No matter what, I said, I can't afford it. But then I got into the store with all the bright lights and trendy music and I caved. I CAVED!
So now I own an iPhone. I am a super trendy elitist nerd with black-rimmed glasses that swears music sounds better on vinyl. And none of those points were exaggerations.
I am Steve Jobs' bitch.
But so far I have not come under the iPhone spell. I haven't downloaded many apps or taken pictures or made lasagna or whatever it is iPhones do.
But I have felt the affect of the iPhone.
My bathroom visits are twice as long.
I sit down in there to do my 2ing and I got lost in a sea of internet and other funsies.
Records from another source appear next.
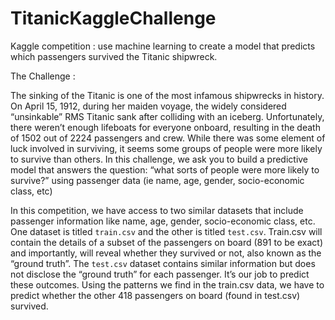 # TitanicKaggleChallenge
Kaggle competition : use machine learning to create a model that predicts which passengers survived the Titanic shipwreck.

The Challenge :

The sinking of the Titanic is one of the most infamous shipwrecks in history.
On April 15, 1912, during her maiden voyage, the widely considered “unsinkable” RMS Titanic sank after colliding with an iceberg. Unfortunately, there weren’t enough lifeboats for everyone onboard, resulting in the death of 1502 out of 2224 passengers and crew.
While there was some element of luck involved in surviving, it seems some groups of people were more likely to survive than others.
In this challenge, we ask you to build a predictive model that answers the question: “what sorts of people were more likely to survive?” using passenger data (ie name, age, gender, socio-economic class, etc)

In this competition, we have access to two similar datasets that include passenger information like name, age, gender, socio-economic class, etc. One dataset is titled `train.csv` and the other is titled `test.csv`.
Train.csv will contain the details of a subset of the passengers on board (891 to be exact) and importantly, will reveal whether they survived or not, also known as the “ground truth”.
The `test.csv` dataset contains similar information but does not disclose the “ground truth” for each passenger. It’s our job to predict these outcomes.
Using the patterns we find in the train.csv data, we have to predict whether the other 418 passengers on board (found in test.csv) survived.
Suddenly two days go buy and my ass has permanently attached itself to the toilet.
I walk out of the bathroom after a romp with the iPhone and there are flying cars and robots doing the dishes.
It is like I downloaded the Quantum Leap app.
Thank god there is an app to order pizza so I don't actually have to leave the bathroom as I surf the internet.
If I were more handy I would install a second toilet in my bathroom so I could stay in there all the time and not have to leave when other people need the bathroom. Unfortunately, I am bad at being handy so instead of flushing, my toilet would probably turn on my toaster. If only I were handy!
Hmmm...maybe there's an app for that.
21 comments:
You actually still go to the bathroom?
You know...there's an app for that.
enjoy not getting picture messages.
If you think you spend a ton of time on it now, just wait til you find all the good free games. I recommend Sheep Launch, Boxed In and Flood It.
But this works beautifully with your "sit down" philosophy!
Ha! They got you.
I don't listen to anything on vinyl. But I love my iPhone.
If you figure out how to get yours to make lasagna, please tell me. Mine is refusing.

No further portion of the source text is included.